Show all lines of the listing that hold the word "more".

Segment Start: DATA FOR THIS TASK

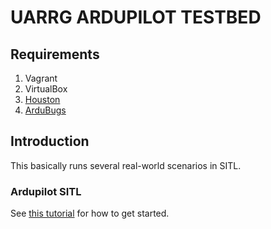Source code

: # UARRG ARDUPILOT TESTBED

## Requirements

1. Vagrant
1. VirtualBox
1. [Houston](https://github.com/squaresLab/Houston)
1. [ArduBugs](https://github.com/squaresLab/ArduBugs)

## Introduction

This basically runs several real-world scenarios in SITL.

### Ardupilot SITL

See [this tutorial](https://ardupilot.org/dev/docs/copter-sitl-mavproxy-tutorial.html) for how to get started.
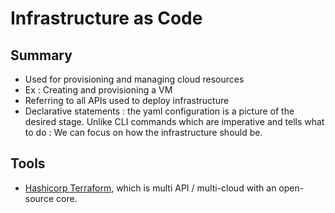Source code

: # Infrastructure as Code
## Summary
- Used for provisioning and managing cloud resources
- Ex : Creating and provisioning a VM
- Referring to all APIs used to deploy infrastructure
- Declarative statements : the yaml configuration is a picture of the desired stage. Unlike CLI commands which are imperative and tells what to do : We can focus on how the infrastructure should be.

## Tools

- [Hashicorp Terraform](https://www.terraform.io/), which is multi API / multi-cloud with an open-source core.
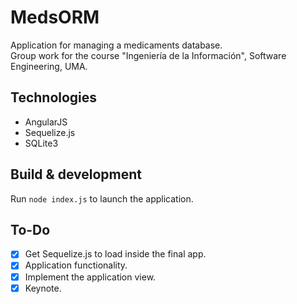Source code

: # MedsORM

Application for managing a medicaments database.  
Group work for the course "Ingeniería de la Información", Software Engineering, UMA.

## Technologies

- AngularJS
- Sequelize.js
- SQLite3

## Build & development

Run `node index.js` to launch the application.

## To-Do

- [x] Get Sequelize.js to load inside the final app.
- [x] Application functionality.
- [x] Implement the application view.
- [x] Keynote.
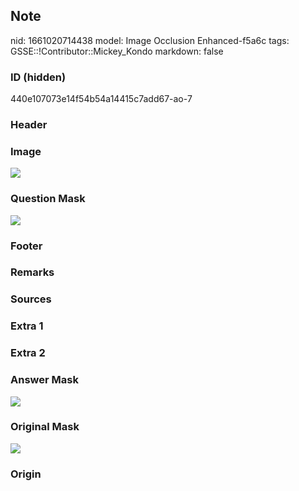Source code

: ## Note
nid: 1661020714438
model: Image Occlusion Enhanced-f5a6c
tags: GSSE::!Contributor::Mickey_Kondo
markdown: false

### ID (hidden)
440e107073e14f54b54a14415c7add67-ao-7

### Header


### Image
<img src="tmpu9ljuxog.png">

### Question Mask
<img src="440e107073e14f54b54a14415c7add67-ao-7-Q.svg">

### Footer


### Remarks


### Sources


### Extra 1


### Extra 2


### Answer Mask
<img src="440e107073e14f54b54a14415c7add67-ao-7-A.svg">

### Original Mask
<img src="440e107073e14f54b54a14415c7add67-ao-O.svg">

### Origin

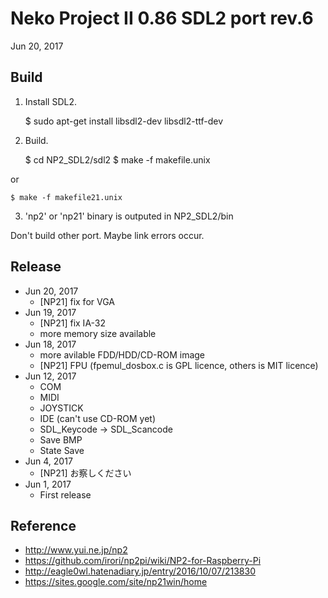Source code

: Neko Project II 0.86 SDL2 port rev.6
===
Jun 20, 2017  

Build
---

1. Install SDL2.


    $ sudo apt-get install libsdl2-dev libsdl2-ttf-dev

2. Build.


    $ cd NP2_SDL2/sdl2
    $ make -f makefile.unix

or

    $ make -f makefile21.unix

3. 'np2' or 'np21' binary is outputed in NP2_SDL2/bin

Don't build other port. Maybe link errors occur.

Release
---
* Jun 20, 2017
	- [NP21] fix for VGA
* Jun 19, 2017
	- [NP21] fix IA-32
	- more memory size available
* Jun 18, 2017
	- more avilable FDD/HDD/CD-ROM image
	- [NP21] FPU (fpemul_dosbox.c is GPL licence, others is MIT licence)
* Jun 12, 2017
	- COM
	- MIDI
	- JOYSTICK
	- IDE (can't use CD-ROM yet)
	- SDL_Keycode -&gt; SDL_Scancode
	- Save BMP
	- State Save
* Jun 4, 2017  
	- [NP21] お察しください
* Jun 1, 2017  
	- First release

Reference
---
* http://www.yui.ne.jp/np2
* https://github.com/irori/np2pi/wiki/NP2-for-Raspberry-Pi
* http://eagle0wl.hatenadiary.jp/entry/2016/10/07/213830
* https://sites.google.com/site/np21win/home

Segment End: DATA FOR THIS TASK

● **RESULT**
	- more memory size available
	- more avilable FDD/HDD/CD-ROM image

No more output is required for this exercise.